Some of the banks continue the un-patriotic course of embarrassing the Secretary of the Treasury by refusing to receive Treasury notes on deposit or in payment of notes. This they do although they are debtors of the Government which they thus dishonor, and could pay that indebtedness in these notes. They are drawing interest on a large amount of Government securities for which they have paid nothing, and which by suspension they practically refuse to pay for; yet they will not put themselves in condition to meet a call of the Secretary by taking Treasury notes, which he is willing to receive in response to such call. Common fair dealing as well as patriotism requires them to receive these notes and prepare themselves to pay their indebtedness to the Government. The banks which are receiving these notes hold in the aggregate about four millions.
. . . . . . .Money continues to increase in supply, and demand loans are easy at 5@7 per cent on good collaterals. There is rather more doing in paper, the supply of which has been somewhat increased by speculative transactions in merchandise. Short two-name paper has been done at 6@7 per cent, with single-name at 7@8 per cent.
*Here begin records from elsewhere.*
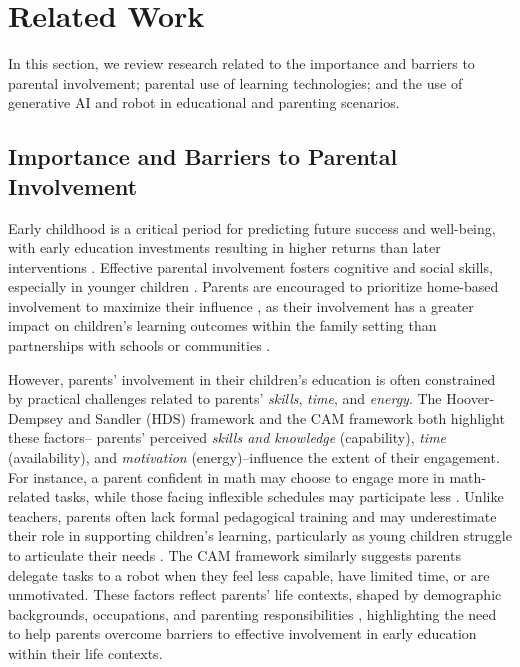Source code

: \section{Related Work}

In this section, we review research related to the importance and barriers to parental involvement; parental use of learning technologies; and the use of generative AI and robot in educational and parenting scenarios.

\subsection{Importance and Barriers to Parental Involvement}\label{sec-rw-2.1}

Early childhood is a critical period for predicting future success and well-being, with early education investments resulting in higher returns than later interventions \cite{duncan2007school, doyle2009investing}. Effective parental involvement fosters cognitive and social skills, especially in younger children \cite{blevins2016early, peck1992parent}. Parents are encouraged to prioritize home-based involvement to maximize their influence \cite{ma2016meta}, as their involvement has a greater impact on children's learning outcomes \cite{hoffner2002parents, fehrmann1987home, hill2004parent} within the family setting than partnerships with schools or communities \cite{ma2016meta, harris2008parents, fantuzzo2004multiple, sui1996effects}.

However, parents' involvement in their children's education is often constrained by practical challenges related to parents' \textit{skills}, \textit{time}, and \textit{energy}. The Hoover-Dempsey and Sandler (HDS) framework \cite{green2007parents} and the CAM framework \cite{ho2024s} both highlight these factors-- parents' perceived \textit{skills and knowledge} (capability), \textit{time} (availability), and \textit{motivation} (energy)--influence the extent of their engagement. For instance, a parent confident in math may choose to engage more in math-related tasks, while those facing inflexible schedules may participate less \cite{green2007parents}. Unlike teachers, parents often lack formal pedagogical training and may underestimate their role in supporting children's learning, particularly as young children struggle to articulate their needs \cite{hara1998parent}. The CAM framework similarly suggests parents delegate tasks to a robot when they feel less capable, have limited time, or are unmotivated. These factors reflect parents' life contexts, shaped by demographic backgrounds, occupations, and parenting responsibilities \cite{grolnick1997predictors}, highlighting the need to help parents overcome barriers to effective involvement in early education within their life contexts.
The Bank specie is still increasing, and the mercantile loans are about stationary. Individual deposits are accumulating. The Monday [January 13] statement will show a contraction of circulation, as the banks generally do not put out their own notes when redeemed, but as far as possible use Treasury Notes. City banks are very scarce, and there is some difficulty in getting a sufficiency of small for the purposes of trade.
Instructions had been issued at Washington to pay the interest on the public debt only in specie, and the principal past due in paper. But as drafts are received for the redemption of past due Treasury notes, covering one amount for both principal and interest, it has been found impossible to discriminate, and payments of coin will now be confined simply to separate payments for interest where no principal is involved.
. . . . . . . .The Bank Committees of Boston, New-York, and Philadelphia are still in conference with the authorities at Washington upon the subject of the finances. They are also arranging with Mr. Chase the details of the settlement of the second Treasury note loan, and the 6 per cent stock loan. Among other schemes, the following is said to have emanated from the Bank Committees, but it will not, we think, be received with favor:
1. That in lieu of the proposed issue of $150,000,000 of demand notes, and making them a legal tender, the Government shall issue $50,000,000 of demand notes, convertible into 7 per cent stock, redeemable in ten years and $150,000,000 of small notes, bearing 6 per cent interest, and payable in two years.
2. That the Sub-Treasury law shall be repealed, and the banks shall be used as depositories of all the public money, except that received from customs.
3. That Congress shall pass a joint resolution, declaring that it will pass a revenue bill providing for the raising of $125,000,000 per annum by taxation, &c., in addition to the receipts from customs.
4. That the Secretary of the Treasury shall be authorized to negotiate further loans, without restriction as to terms or rate of interest, and also to obtain temporary loans hypothecating stocks in anticipation of sales.